INFORMATION SHOWN

== Segment start ==

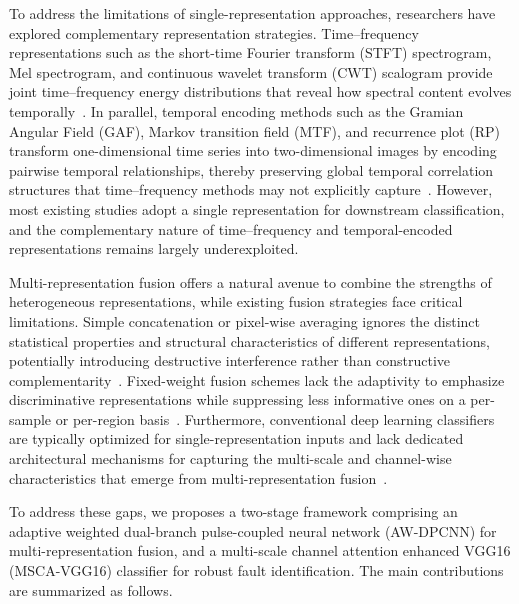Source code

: \documentclass[pdflatex,sn-mathphys-num]{sn-jnl}
\theoremstyle{thmstyleone}%
\theoremstyle{thmstyletwo}%
\theoremstyle{thmstylethree}%
\begin{document}
To address the limitations of single-representation approaches, researchers have explored complementary representation strategies. Time--frequency representations such as the short-time Fourier transform (STFT) spectrogram, Mel spectrogram, and continuous wavelet transform (CWT) scalogram provide joint time--frequency energy distributions that reveal how spectral content evolves temporally~\cite{10226588,DONG2023108934,10659159}. In parallel, temporal encoding methods such as the Gramian Angular Field (GAF), Markov transition field (MTF), and recurrence plot (RP) transform one-dimensional time series into two-dimensional images by encoding pairwise temporal relationships, thereby preserving global temporal correlation structures that time--frequency methods may not explicitly capture~\cite{ZHANG2026106301,10517915,LIU20254863}. However, most existing studies adopt a single representation for downstream classification, and the complementary nature of time--frequency and temporal-encoded representations remains largely underexploited.

Multi-representation fusion offers a natural avenue to combine the strengths of heterogeneous representations, while existing fusion strategies face critical limitations. Simple concatenation or pixel-wise averaging ignores the distinct statistical properties and structural characteristics of different representations, potentially introducing destructive interference rather than constructive complementarity~\cite{8513874,10260234}. Fixed-weight fusion schemes lack the adaptivity to emphasize discriminative representations while suppressing less informative ones on a per-sample or per-region basis~\cite{PENG2012164}. Furthermore, conventional deep learning classifiers are typically optimized for single-representation inputs and lack dedicated architectural mechanisms for capturing the multi-scale and channel-wise characteristics that emerge from multi-representation fusion~\cite{11345448,8788665}.

To address these gaps, we proposes a two-stage framework comprising an adaptive weighted dual-branch pulse-coupled neural network (AW-DPCNN) for multi-representation fusion, and a multi-scale channel attention enhanced VGG16 (MSCA-VGG16) classifier for robust fault identification. The main contributions are summarized as follows.
\end{document}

== Segment end ==

DIRECTIONS
What lines in the listing above contain the word "strategies"? Show each one.

RESULT OF THIS EXERCISE
To address the limitations of single-representation approaches, researchers have explored complementary representation strategies. Time--frequency representations such as the short-time Fourier transform (STFT) spectrogram, Mel spectrogram, and continuous wavelet transform (CWT) scalogram provide joint time--frequency energy distributions that reveal how spectral content evolves temporally~\cite{10226588,DONG2023108934,10659159}. In parallel, temporal encoding methods such as the Gramian Angular Field (GAF), Markov transition field (MTF), and recurrence plot (RP) transform one-dimensional time series into two-dimensional images by encoding pairwise temporal relationships, thereby preserving global temporal correlation structures that time--frequency methods may not explicitly capture~\cite{ZHANG2026106301,10517915,LIU20254863}. However, most existing studies adopt a single representation for downstream classification, and the complementary nature of time--frequency and temporal-encoded representations remains largely underexploited.
Multi-representation fusion offers a natural avenue to combine the strengths of heterogeneous representations, while existing fusion strategies face critical limitations. Simple concatenation or pixel-wise averaging ignores the distinct statistical properties and structural characteristics of different representations, potentially introducing destructive interference rather than constructive complementarity~\cite{8513874,10260234}. Fixed-weight fusion schemes lack the adaptivity to emphasize discriminative representations while suppressing less informative ones on a per-sample or per-region basis~\cite{PENG2012164}. Furthermore, conventional deep learning classifiers are typically optimized for single-representation inputs and lack dedicated architectural mechanisms for capturing the multi-scale and channel-wise characteristics that emerge from multi-representation fusion~\cite{11345448,8788665}.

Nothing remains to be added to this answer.